Facilitating Decision Making and Care Planning Meetings
When patients are admitted to a hospital without an advance directive, living will or with little understanding about how the healthcare system provides care how do healthcare professionals address their needs? Often patients and their families are facing their mortality for the first time and making decisions with little or no understanding. This is a crisis and healthcare providers know how to deal with a crisis. But illness is more than a medical crisis it is also a crisis of spirit. Taking the time to work together making effective decisions and developing a care plan that respects and values preferences, cultural and spiritual perspectives of each patient can become a standard of care.
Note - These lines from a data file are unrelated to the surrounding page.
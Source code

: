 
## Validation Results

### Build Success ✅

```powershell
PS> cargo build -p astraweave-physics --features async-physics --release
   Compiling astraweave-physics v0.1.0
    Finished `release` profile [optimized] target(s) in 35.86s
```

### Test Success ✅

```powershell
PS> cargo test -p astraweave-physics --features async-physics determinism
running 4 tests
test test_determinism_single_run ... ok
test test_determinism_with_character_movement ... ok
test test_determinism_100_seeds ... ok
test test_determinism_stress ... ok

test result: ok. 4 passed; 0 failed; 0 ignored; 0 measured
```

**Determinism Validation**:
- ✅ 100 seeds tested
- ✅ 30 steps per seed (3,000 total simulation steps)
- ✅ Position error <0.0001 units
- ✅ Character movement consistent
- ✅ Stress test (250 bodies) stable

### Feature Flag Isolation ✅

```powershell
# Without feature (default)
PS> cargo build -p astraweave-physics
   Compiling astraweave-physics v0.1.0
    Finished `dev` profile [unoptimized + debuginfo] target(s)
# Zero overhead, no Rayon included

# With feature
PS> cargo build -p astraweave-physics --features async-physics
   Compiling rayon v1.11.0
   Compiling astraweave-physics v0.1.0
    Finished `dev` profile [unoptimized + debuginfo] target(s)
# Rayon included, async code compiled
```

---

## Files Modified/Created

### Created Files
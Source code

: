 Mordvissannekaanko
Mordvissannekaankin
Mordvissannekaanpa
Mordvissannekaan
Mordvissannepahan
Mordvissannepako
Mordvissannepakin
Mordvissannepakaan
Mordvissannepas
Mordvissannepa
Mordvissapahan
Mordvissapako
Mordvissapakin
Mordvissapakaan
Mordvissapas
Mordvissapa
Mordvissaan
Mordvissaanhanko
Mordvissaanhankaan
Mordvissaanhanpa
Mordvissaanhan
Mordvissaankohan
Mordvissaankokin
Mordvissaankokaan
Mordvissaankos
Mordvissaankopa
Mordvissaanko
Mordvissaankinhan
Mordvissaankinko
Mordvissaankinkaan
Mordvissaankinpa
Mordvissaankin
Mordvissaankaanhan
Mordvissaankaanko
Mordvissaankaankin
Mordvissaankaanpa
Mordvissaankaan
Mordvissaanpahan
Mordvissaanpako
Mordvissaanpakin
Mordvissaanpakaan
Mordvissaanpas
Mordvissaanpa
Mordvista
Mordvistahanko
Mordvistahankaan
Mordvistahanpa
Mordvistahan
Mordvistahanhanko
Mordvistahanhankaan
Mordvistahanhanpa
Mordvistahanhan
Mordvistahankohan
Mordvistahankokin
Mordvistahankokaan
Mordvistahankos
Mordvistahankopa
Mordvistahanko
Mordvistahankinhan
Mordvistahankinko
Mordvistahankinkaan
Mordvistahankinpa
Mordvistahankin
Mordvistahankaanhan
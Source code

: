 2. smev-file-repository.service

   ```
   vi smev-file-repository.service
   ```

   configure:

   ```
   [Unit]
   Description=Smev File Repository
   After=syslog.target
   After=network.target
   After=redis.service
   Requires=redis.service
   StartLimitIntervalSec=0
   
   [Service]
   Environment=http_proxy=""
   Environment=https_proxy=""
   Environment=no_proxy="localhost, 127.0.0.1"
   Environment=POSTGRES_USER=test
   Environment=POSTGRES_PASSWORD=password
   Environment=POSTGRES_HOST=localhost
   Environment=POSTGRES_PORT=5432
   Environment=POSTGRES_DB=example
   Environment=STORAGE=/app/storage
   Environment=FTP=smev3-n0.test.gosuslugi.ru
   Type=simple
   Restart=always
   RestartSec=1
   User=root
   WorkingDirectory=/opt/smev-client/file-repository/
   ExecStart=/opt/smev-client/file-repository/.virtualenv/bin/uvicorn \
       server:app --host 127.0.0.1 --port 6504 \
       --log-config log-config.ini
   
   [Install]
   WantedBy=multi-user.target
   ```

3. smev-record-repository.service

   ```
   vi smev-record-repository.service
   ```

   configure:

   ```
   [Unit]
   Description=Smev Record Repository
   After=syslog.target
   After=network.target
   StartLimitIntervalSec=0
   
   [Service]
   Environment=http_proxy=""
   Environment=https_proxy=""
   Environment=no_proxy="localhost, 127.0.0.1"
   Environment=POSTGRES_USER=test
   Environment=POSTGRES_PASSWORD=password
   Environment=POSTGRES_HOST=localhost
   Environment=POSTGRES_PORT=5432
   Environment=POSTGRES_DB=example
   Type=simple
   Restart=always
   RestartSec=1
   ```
This workshop will explore advance care planning documents, compassionate communication surrounding discussion of these documents and how to effectively facilitate decision making and care planning meetings with patients, their families and the interdisciplinary healthcare team.
The Courage to Care workshop with Dr. Charles Garfield
THE COURAGE TO CARE: Spiritual and Psychological Care for the Living and Dying. In this workshop, Dr. Charles Garfield will discuss how all illness, healing, dying and grieving involves an encounter with pain and suffering AND the possibility of wisdom, compassion and transcendence. He will explore relationship-centered care, service as both a covenant with our patients and a spiritual path for caregivers, and the vital difference between the wounded healer and the wounding healer. We will also learn how – at the heart of a mature spirituality – lies an encounter with something greater than ourselves.To read a brief biography of Dr. Garfield click here.
Self-care Strategies for Healthcare Professionals
Are you presently working in end-of-life care? Do you find your work to be mutually beneficial i.e.; supportive of you and the people you serve? Have you ever wondered about the concept of compassion fatigue? Have you been taught that self care is taking a bath in a dimly lit room with candles glowing or learning to “just say no” to additional work demands?
This workshop will provide you with skills that are practical and easy to integrate into your work and personal life. Workshop attendees will learn the difference between compassion fatigue and burnout and what can be done to grow through these experiences. Evaluate your personal death awareness and how your awareness might affect your work in end-of-life care, explore ways to sustain an inner life and learn simple contemplative practices and self care approaches.
Developing the Contemplative Mind Series - Mindfulness Meditation in the Workplace
Recent research has shown that mindfulness and contemplative practice
are effective ways to address some health concerns, healthcare provider
stress and to connect with one’s inner experience when one is coping
with illness or providing service as a health care provider. We offer
this series to the general public, teaching the skills of mindfulness
across the lifespan and to healthcare professionals, graduate students,
volunteers, and allied professionals that serve people experiencing
life-limiting conditions
How Do We Communicate about Life-Limiting Illness and Dying?
Healthcare professionals are taught to cure and fix but often are not taught what to do and say when there is not a cure or there is nothing to fix. There are times when medical care is not action oriented- there may be nothing to do do but there is always a way “to be” and to bring listening into the relationship. This workshop will explore ways to be present with people as they move through their illness and into their dying. We will explore ways to be present to the people we serve and to begin to open to understanding what they are experiencing. We will explore ways to maintain our balance while listening and being present to each other.